This. Bullying is virtually nonexistent in college so you won't have to worry about that. However, if you have SA you'll have a hard time making friends so that aspect isn't any better.


----------



## euphoria04 (May 8, 2012)

I don't find it any easier to make friends in college than I did in high school, with SA. But its a lot easier to be a loner and fly under the radar. I don't feel ashamed or embarrassed about always being alone anymore, or even feel like people are noticing. so it's just loneliness 

It's also easier to get involved and meet people through those means, if you're the type that struggles to open up to strangers. Take advantage of that 

But that's only been my experience. I've always been horrendous at being social in a school environment especially, and some people seem to adjust well to the transition


----------



## Euthymia (Jul 15, 2015)

Kevin001 said:


> Honestly high school was way harder. In college you won't have to deal with people 7-8 straight hrs. You might only have one or two classes a day (1hr classes). Then you can head back to your dorm. Both were tough but high school was extremely brutal.


Pretty much this.

High School is the worst time in your life for anyone who has SA.

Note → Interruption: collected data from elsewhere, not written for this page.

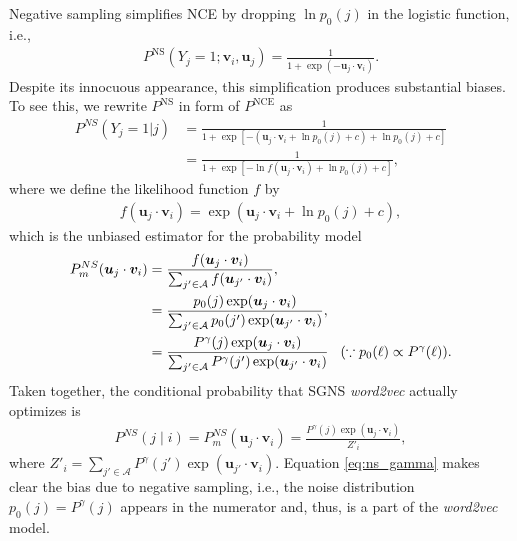 \documentclass[12pt]{article} %
\newcommand{\vect}[1]{\boldsymbol{#1}}
\def\given{\mid}
\begin{document}
Negative sampling simplifies NCE by dropping $ \ln p_0(j)$ in the logistic function, i.e.,
\begin{align}
	\label{eq:logistic-regress}
	P^{\text{NS}}(Y_{j} = 1; \vect{v}_{i}, \vect{u}_j) = \frac{1}{1 + \exp(-\vect{u}_j \cdot \vect{v}_{i})}.
\end{align}
Despite its innocuous appearance, this simplification produces substantial biases. 
To see this, we rewrite $P^{\text{NS}}$ in form of $P^{\text{NCE}}$ as 
\begin{align}
	P^{NS}\left(Y_{j}=1 \vert j\right) & = \frac{
		1
	}{
		1 + \exp\left[ - \left( \vect{u}_j \cdot \vect{v}_{i} + \ln p_0(j) + c \right) + \ln p_0(j) + c \right]
	}                                             \\
	                                   & = \frac{
		1
	}{
		1 + \exp\left[ - \ln f(\vect{u}_j \cdot \vect{v}_{i}) + \ln p_0(j) + c \right]
	},
\end{align}
where we define the likelihood function $f$ by
\begin{align}
	f(\vect{u}_j \cdot \vect{v}_{i}) = \exp\left( \vect{u}_j \cdot \vect{v}_{i} + \ln p_0(j) + c\right),
\end{align}
which is the unbiased estimator for the probability model
\begin{align}
	\label{eq:unbiasef}
	P_m^{NS}(\vect{u}_j \cdot \vect{v}_{i}) & = \frac{ f(\vect{u}_j \cdot \vect{v}_{i}) }{\sum_{ j' \in {\cal A}} f(\vect{u}_{j'} \cdot \vect{v}_{i}) },                                                                                               \\
	                                        & = \frac{  p_0(j)\exp( \vect{u}_j \cdot \vect{v}_{i} ) }{\sum_{j' \in \mathcal{A}}  p_0(j') \exp(\vect{u}_{j'} \cdot \vect{v}_{i})},                                                                      \\
	                                        & = \frac{  P^\gamma(j)\exp( \vect{u}_j \cdot \vect{v}_{i} ) }{\sum_{j' \in \mathcal{A}}  P^\gamma(j') \exp(\vect{u}_{j'} \cdot \vect{v}_{i})} \hspace{0.3cm}(\because p_0(\ell) \propto P^\gamma (\ell)).
\end{align}
Taken together, the conditional probability that SGNS \textit{word2vec} actually optimizes is
\begin{align}
\label{eq:ns_gamma}
	P^{NS}(j\given i) = P_m^{NS}(\vect{u}_j \cdot \vect{v}_{i})  =  \frac{  P^\gamma(j)\exp( \vect{u}_j \cdot \vect{v}_{i} ) }{Z'_i},
\end{align}
where $Z'_i=\sum_{j' \in \mathcal{A}}  P^\gamma(j') \exp(\vect{u}_{j'} \cdot \vect{v}_{i})$.
Equation \eqref{eq:ns_gamma}  makes clear the bias due to negative sampling, i.e., 
the noise distribution $p_0(j)=P^\gamma(j)$ appears in the numerator and, thus, is a part of the {\it word2vec} model.
\end{document}
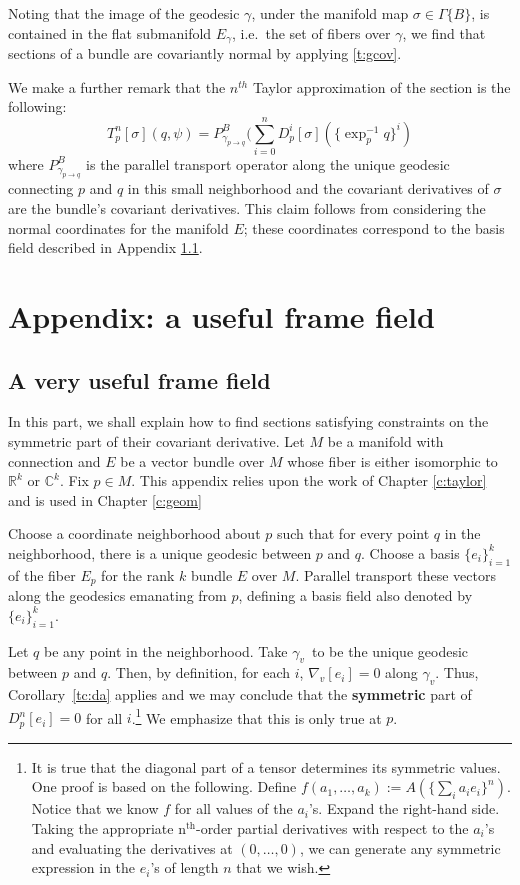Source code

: \documentclass[11pt]{article}
\theoremstyle{remark}
\begin{document}
Noting that the image of the geodesic $\gamma$,  under the manifold map
$\sigma \in \ensuremath{\Gamma \{ B \}}$, is contained in the flat submanifold 
$E_{\gamma}$, i.e.\ the set of fibers over $\gamma$, we find that sections of
a bundle are covariantly normal by applying \ref{t:gcov}. 

We make a further remark that the \ensuremath{{n}^{th}} 
Taylor approximation of the section
is the following:
\[
T_p^n[\sigma] (q,\ensuremath{\psi}) = P_{\gamma_{p\to q}}^B (\sum_{i=0}^{n}
D_p^i[\sigma] (\{\ensuremath{\exp^{-1}_{p}{q}} \}^i)
\]
where $P_{\gamma_{p\to q}}^B$ is the parallel transport operator along
the unique geodesic connecting $p$ and $q$ in this small
neighborhood and the covariant derivatives of $\sigma$ are the
bundle's covariant derivatives. This claim follows from considering the
normal coordinates for the manifold $E$; these coordinates correspond
to the basis field described in Appendix \ref{a:difgeom}.

\clearpage

\section{Appendix: a useful frame field}

\subsection{A very useful frame field} \label{a:difgeom} 


In this part, we shall explain how to find sections satisfying
constraints on the symmetric part of their covariant derivative. 
Let $M$ be a manifold with connection and $E$ be a vector bundle over $M$
whose fiber is either isomorphic to \ensuremath{\mathbb{R}^{k}} or $\ensuremath{\mathbb{C}}^k$. Fix $p
\in M$. This appendix relies upon the work of Chapter \ref{c:taylor}
and is used in Chapter \ref{c:geom}


Choose a coordinate neighborhood about $p$ such that for every point
$q$ in the neighborhood, there is a unique
geodesic between $p$ and $q$. Choose a basis $\{e_i\}_{i=1}^{k}$
of the fiber $E_p$ for the rank $k$ bundle $E$  
over $M$. Parallel transport these vectors along the geodesics
emanating from $p$, defining a basis field  also denoted by 
$\{e_i\}_{i=1}^{k}$. 

Let $q$ be any point in the neighborhood. Take
\ensuremath{\gamma_v}\ to be the unique geodesic between $p$ and $q$. Then, by
definition, for each $i$, $\nabla_v [e_i] = 0$ along $\ensuremath{\gamma_v}$. Thus,
Corollary~{\ref{tc:da}} applies and we may conclude that the {\bf symmetric}
 part of  $D^n_p [e_i]
=0$ for all $i$.\footnote{It is true that the diagonal part of a
  tensor determines its symmetric values. One proof is based on the
  following. Define $f(a_1, \ldots,a_k) \ensuremath{:=} A(\{\sum_i a_i e_i \}^n)$.
Notice that we know $f$ for all values of the $a_i$'s. Expand the
right-hand side. Taking the appropriate \ensuremath{\text{n}^{\text{th}}}-order partial derivatives
with respect to the 
$a_i$'s and evaluating the derivatives at $(0,\ldots, 0)$, we can
generate any symmetric expression in the $e_i$'s of length $n$ that we
wish.} 
 We emphasize that this is only true at $p$.
\end{document}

In college you can really do whatever you want. Whether that be staying in your dorm all day long or leaving class early.


----------



## apx24 (Jan 31, 2012)

InfiniteBlaze said:


> This. Bullying is virtually nonexistent in college so you won't have to worry about that. However, if you have SA you'll have a hard time making friends so that aspect isn't any better.


I was one of the really unlucky ones, because I was bullied at university for a short while.


----------